By all means, hijack it. I hate being called a centrist by people I'm actually to the left of, especially when they're new to politics and don't know shit about anything. There's a huge difference between being a centrists and being pragmatic, and if you lack the latter you'll rarely ever get things done. 

Well, since you ask.

My complaint is not with "identity politics"--in my view, that's hardly a new phenomenon--but the way that critical thinking seems to have become quite unwelcome among the leftist/progressive/whatever set. Reparations are a good example; if you try to analyze the policy value of such a program you are immediately castigated for being unsympathetic, racist, un-woke, whatever, and other lefties scamper away, you get cancelled, which shuts down conversation and the policy thus goes without analysis. We are left only with the doctrine Reparations Are Good, which may or may not be true, but we have no idea know why they are good policy--or are not. We're just supposed to accept that they are, which sounds a lot like religion to me.
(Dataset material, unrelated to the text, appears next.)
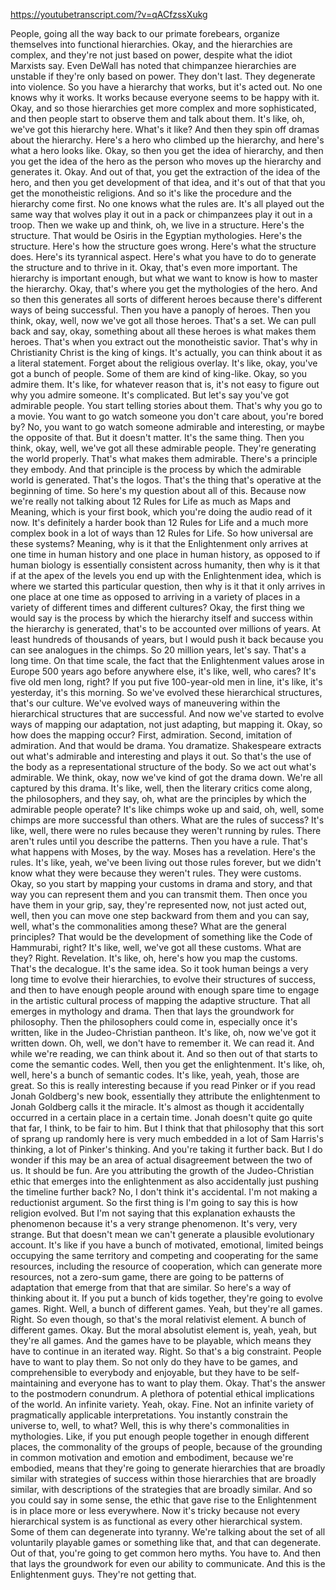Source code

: https://youtubetranscript.com/?v=qACfzssXukg

 People, going all the way back to our primate forebears, organize themselves into functional hierarchies. Okay, and the hierarchies are complex, and they're not just based on power, despite what the idiot Marxists say. Even DeWall has noted that chimpanzee hierarchies are unstable if they're only based on power. They don't last. They degenerate into violence. So you have a hierarchy that works, but it's acted out. No one knows why it works. It works because everyone seems to be happy with it. Okay, and so those hierarchies get more complex and more sophisticated, and then people start to observe them and talk about them. It's like, oh, we've got this hierarchy here. What's it like? And then they spin off dramas about the hierarchy. Here's a hero who climbed up the hierarchy, and here's what a hero looks like. Okay, so then you get the idea of hierarchy, and then you get the idea of the hero as the person who moves up the hierarchy and generates it. Okay. And out of that, you get the extraction of the idea of the hero, and then you get development of that idea, and it's out of that that you get the monotheistic religions. And so it's like the procedure and the hierarchy come first. No one knows what the rules are. It's all played out the same way that wolves play it out in a pack or chimpanzees play it out in a troop. Then we wake up and think, oh, we live in a structure. Here's the structure. That would be Osiris in the Egyptian mythologies. Here's the structure. Here's how the structure goes wrong. Here's what the structure does. Here's its tyrannical aspect. Here's what you have to do to generate the structure and to thrive in it. Okay, that's even more important. The hierarchy is important enough, but what we want to know is how to master the hierarchy. Okay, that's where you get the mythologies of the hero. And so then this generates all sorts of different heroes because there's different ways of being successful. Then you have a panoply of heroes. Then you think, okay, well, now we've got all those heroes. That's a set. We can pull back and say, okay, something about all these heroes is what makes them heroes. That's when you extract out the monotheistic savior. That's why in Christianity Christ is the king of kings. It's actually, you can think about it as a literal statement. Forget about the religious overlay. It's like, okay, you've got a bunch of people. Some of them are kind of king-like. Okay, so you admire them. It's like, for whatever reason that is, it's not easy to figure out why you admire someone. It's complicated. But let's say you've got admirable people. You start telling stories about them. That's why you go to a movie. You want to go watch someone you don't care about, you're bored by? No, you want to go watch someone admirable and interesting, or maybe the opposite of that. But it doesn't matter. It's the same thing. Then you think, okay, well, we've got all these admirable people. They're generating the world properly. That's what makes them admirable. There's a principle they embody. And that principle is the process by which the admirable world is generated. That's the logos. That's the thing that's operative at the beginning of time. So here's my question about all of this. Because now we're really not talking about 12 Rules for Life as much as Maps and Meaning, which is your first book, which you're doing the audio read of it now. It's definitely a harder book than 12 Rules for Life and a much more complex book in a lot of ways than 12 Rules for Life. So how universal are these systems? Meaning, why is it that the Enlightenment only arrives at one time in human history and one place in human history, as opposed to if human biology is essentially consistent across humanity, then why is it that if at the apex of the levels you end up with the Enlightenment idea, which is where we started this particular question, then why is it that it only arrives in one place at one time as opposed to arriving in a variety of places in a variety of different times and different cultures? Okay, the first thing we would say is the process by which the hierarchy itself and success within the hierarchy is generated, that's to be accounted over millions of years. At least hundreds of thousands of years, but I would push it back because you can see analogues in the chimps. So 20 million years, let's say. That's a long time. On that time scale, the fact that the Enlightenment values arose in Europe 500 years ago before anywhere else, it's like, well, who cares? It's five old men long, right? If you put five 100-year-old men in line, it's like, it's yesterday, it's this morning. So we've evolved these hierarchical structures, that's our culture. We've evolved ways of maneuvering within the hierarchical structures that are successful. And now we've started to evolve ways of mapping our adaptation, not just adapting, but mapping it. Okay, so how does the mapping occur? First, admiration. Second, imitation of admiration. And that would be drama. You dramatize. Shakespeare extracts out what's admirable and interesting and plays it out. So that's the use of the body as a representational structure of the body. So we act out what's admirable. We think, okay, now we've kind of got the drama down. We're all captured by this drama. It's like, well, then the literary critics come along, the philosophers, and they say, oh, what are the principles by which the admirable people operate? It's like chimps woke up and said, oh, well, some chimps are more successful than others. What are the rules of success? It's like, well, there were no rules because they weren't running by rules. There aren't rules until you describe the patterns. Then you have a rule. That's what happens with Moses, by the way. Moses has a revelation. Here's the rules. It's like, yeah, we've been living out those rules forever, but we didn't know what they were because they weren't rules. They were customs. Okay, so you start by mapping your customs in drama and story, and that way you can represent them and you can transmit them. Then once you have them in your grip, say, they're represented now, not just acted out, well, then you can move one step backward from them and you can say, well, what's the commonalities among these? What are the general principles? That would be the development of something like the Code of Hammurabi, right? It's like, well, we've got all these customs. What are they? Right. Revelation. It's like, oh, here's how you map the customs. That's the decalogue. It's the same idea. So it took human beings a very long time to evolve their hierarchies, to evolve their structures of success, and then to have enough people around with enough spare time to engage in the artistic cultural process of mapping the adaptive structure. That all emerges in mythology and drama. Then that lays the groundwork for philosophy. Then the philosophers could come in, especially once it's written, like in the Judeo-Christian pantheon. It's like, oh, now we've got it written down. Oh, well, we don't have to remember it. We can read it. And while we're reading, we can think about it. And so then out of that starts to come the semantic codes. Well, then you get the enlightenment. It's like, oh, well, here's a bunch of semantic codes. It's like, yeah, yeah, those are great. So this is really interesting because if you read Pinker or if you read Jonah Goldberg's new book, essentially they attribute the enlightenment to Jonah Goldberg calls it the miracle. It's almost as though it accidentally occurred in a certain place in a certain time. Jonah doesn't quite go quite that far, I think, to be fair to him. But I think that that philosophy that this sort of sprang up randomly here is very much embedded in a lot of Sam Harris's thinking, a lot of Pinker's thinking. And you're taking it further back. But I do wonder if this may be an area of actual disagreement between the two of us. It should be fun. Are you attributing the growth of the Judeo-Christian ethic that emerges into the enlightenment as also accidentally just pushing the timeline further back? No, I don't think it's accidental. I'm not making a reductionist argument. So the first thing is I'm going to say this is how religion evolved. But I'm not saying that this explanation exhausts the phenomenon because it's a very strange phenomenon. It's very, very strange. But that doesn't mean we can't generate a plausible evolutionary account. It's like if you have a bunch of motivated, emotional, limited beings occupying the same territory and competing and cooperating for the same resources, including the resource of cooperation, which can generate more resources, not a zero-sum game, there are going to be patterns of adaptation that emerge from that that are similar. So here's a way of thinking about it. If you put a bunch of kids together, they're going to evolve games. Right. Well, a bunch of different games. Yeah, but they're all games. Right. So even though, so that's the moral relativist element. A bunch of different games. Okay. But the moral absolutist element is, yeah, yeah, but they're all games. And the games have to be playable, which means they have to continue in an iterated way. Right. So that's a big constraint. People have to want to play them. So not only do they have to be games, and comprehensible to everybody and enjoyable, but they have to be self-maintaining and everyone has to want to play them. Okay. That's the answer to the postmodern conundrum. A plethora of potential ethical implications of the world. An infinite variety. Yeah, okay. Fine. Not an infinite variety of pragmatically applicable interpretations. You instantly constrain the universe to, well, to what? Well, this is why there's commonalities in mythologies. Like, if you put enough people together in enough different places, the commonality of the groups of people, because of the grounding in common motivation and emotion and embodiment, because we're embodied, means that they're going to generate hierarchies that are broadly similar with strategies of success within those hierarchies that are broadly similar, with descriptions of the strategies that are broadly similar. And so you could say in some sense, the ethic that gave rise to the Enlightenment is in place more or less everywhere. Now it's tricky because not every hierarchical system is as functional as every other hierarchical system. Some of them can degenerate into tyranny. We're talking about the set of all voluntarily playable games or something like that, and that can degenerate. Out of that, you're going to get common hero myths. You have to. And then that lays the groundwork for even our ability to communicate. And this is the Enlightenment guys. They're not getting that.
What I'm getting at is that if we on the left can't have discussions, we can't be successful. That's not to say these discussions shouldn't be suitably sensitive, but they've got to happen. We're already told, again by doctrine, that conversations about, say, white supremacy, will be uncomfortable and that's OK, but we have difficulty holding equally uncomfortable explorations about why some of our core beliefs might be wrong.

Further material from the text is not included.